We walk through the rain, cool spring rain at night in Daegu. "I feel the energy from this kind of night." He says.

I say nothing, I walk silently. I am awash in my own thoughts. Rain like beads of memory pelting down on me. Drop, a city that I am not from, drop, a face I have not seen in too long, drop a voice that haunts my dreams, drop, beating water against flesh. My hair is full of wet by the time we get to our destination.

"We need to go back out." He says grabbing a long staff almost as high as he is.

"Do you have an umbrella?"

"My big gay umbrella, it's all yours."

So we walk outside and around into a courtyard area, a large, elegant wooden, a place to sit and read perhaps on a sunnier day. Tonight it is an open space in the city. A wooden deck surrounded by dark foliage. In the background are the lights of the city, twinkling on and off. Winking at us in tiny little sparkles, it makes the air feel full of mechanical magick. He spins his staff and steps away from me. I step back to give him room, pressing against spiny pine needles in the dark. The needles pick and stab at my flesh making me aware of myself in the moment. The rain continues to drop against the rainbow umbrella, louder now, the half silent rush white noise of evening rain.

He pulls the hood up on his pullover, hiding his face. Transformed then from a figure I know to a faceless form with a wooden staff standing silhouetted against the sparking blade-runner glimmer of Daegu at night. He kicks off the staff with his foot spinning it into the air. Grabbing it at the top, swinging it down. I watch quick thrust forward, feet moving, and then the sudden loud reverberating thwack of wood making contact with wood.

I cannot see it but I know that an impression has been left in the deck.

He spins again. I watch his body in motion, cool practiced motion, standing, kneeling, weaving a dance in water and wood against the neon moon. He is streaks of energy in the cool distance. He swings through his movements and I watch as small curls of steam begin to rise from his warm body.

He moves towards me with the staff, towards my face. I don't move. Transfixed by the motion and the control. The subtle shift of violence under his skin. I can see it in his hands, the way the muscles flex, feel violence floating in the air, violence forced to submit by the ritual of practice motions. He flicks the staff towards my face.

"Either I did that very badly and you saw it coming."

In my head thoughts, motion, violence, control, the interplay of slow night rain.

I didn't flinch.

"Let's go inside."


Monday, April 20, 2009

At the Coffee Shop

After a Saturday presentation I got a few phone calls and more than a few requests for coffee dates where people could further pick my brain about my areas of expertise. Being busy I've turned more than a few down but the ones who have kept coming begging me forced my hand so I finally relented to a coffee date slash assessment cram session.

Before leaving my apartment I made a hot pink t-shirt (when I say hot pink I mean not only to imply that I looked hot in said t-shirt, but that the color of the t-shirt was indeed hot pink) fancied myself up a bit for the day that was shaping up spring lovely and finally jaunted down the stairs, to the street and through the blooming park towards the Starbucks downtown.

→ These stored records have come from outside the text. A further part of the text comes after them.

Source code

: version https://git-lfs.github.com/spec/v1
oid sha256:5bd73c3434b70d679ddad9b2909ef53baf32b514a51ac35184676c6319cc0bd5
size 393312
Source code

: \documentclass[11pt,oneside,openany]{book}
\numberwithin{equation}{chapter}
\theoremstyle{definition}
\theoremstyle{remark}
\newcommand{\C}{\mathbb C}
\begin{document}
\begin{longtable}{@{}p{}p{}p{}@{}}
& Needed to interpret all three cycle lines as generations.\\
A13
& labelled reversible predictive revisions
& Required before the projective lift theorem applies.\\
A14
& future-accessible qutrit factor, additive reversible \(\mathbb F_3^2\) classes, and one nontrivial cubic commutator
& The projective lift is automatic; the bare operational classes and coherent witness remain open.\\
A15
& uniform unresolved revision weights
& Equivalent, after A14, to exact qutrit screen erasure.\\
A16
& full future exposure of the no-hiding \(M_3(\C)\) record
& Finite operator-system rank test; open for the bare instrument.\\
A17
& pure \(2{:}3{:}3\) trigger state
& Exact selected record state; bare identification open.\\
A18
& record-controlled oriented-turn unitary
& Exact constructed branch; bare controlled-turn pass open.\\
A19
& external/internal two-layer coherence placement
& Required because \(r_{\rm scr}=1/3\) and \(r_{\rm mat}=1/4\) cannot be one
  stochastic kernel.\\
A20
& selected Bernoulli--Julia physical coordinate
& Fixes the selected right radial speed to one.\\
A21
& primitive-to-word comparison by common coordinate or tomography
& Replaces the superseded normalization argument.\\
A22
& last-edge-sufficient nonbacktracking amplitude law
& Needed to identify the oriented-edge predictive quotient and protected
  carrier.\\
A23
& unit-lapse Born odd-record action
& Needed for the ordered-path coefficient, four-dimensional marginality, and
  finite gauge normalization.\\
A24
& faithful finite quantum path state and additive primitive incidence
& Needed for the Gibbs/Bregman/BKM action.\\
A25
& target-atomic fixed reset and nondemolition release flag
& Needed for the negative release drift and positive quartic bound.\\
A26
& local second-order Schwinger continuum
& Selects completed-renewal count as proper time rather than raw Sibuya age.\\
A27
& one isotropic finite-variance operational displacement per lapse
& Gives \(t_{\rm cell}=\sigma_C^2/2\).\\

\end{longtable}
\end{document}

I admit, I'm not a huge fan of Starbucks coffee. Indeed I think it's overcooked, overpriced, and overexposed. However it is at the same time a taste of America that I crave and so I tend to drink it a lot more than I probably would were I actually in the US. I waited outside with a book and an espresso frappuccino with the smallest amount of sugar possible for the coffee date to arrive. The cafe itself was so crowded with Koreans that there was not a table to be had inside. I'd rather not sit on the street as the staring tires me or angers me after a while but was left with no choice. I figure my sunglasses are dark enough that I don't have to worry about it.

Koreans hate dark sunglasses. There is almost a rule about sunglasses in Korea that if you are going to where them they must be dainty and lightly colored barely tinted discard-able little pieces of plastic. You must be able to see the eyes of the wearer. There are no mirrored glasses or dark lens here. No, instead you have a bunch of Bono inspired emasculating emulations that do little block sun. Fashion statements, you see. This is why I buy all my sunglasses in other countries and a prerequisite before purchase is not only that no one can see the whites of my eyes, but further when I put them on I should barely be able to see anything out of them. I want glasses so dark I walk into things on the street. Block out the sun is the least of my concerns, I want to block out supernovas and atomic explosions. If I go tomorrow I want the sunglasses to perserve my eyeballs so that future generations will think "Damn that was some pair of sunglasses."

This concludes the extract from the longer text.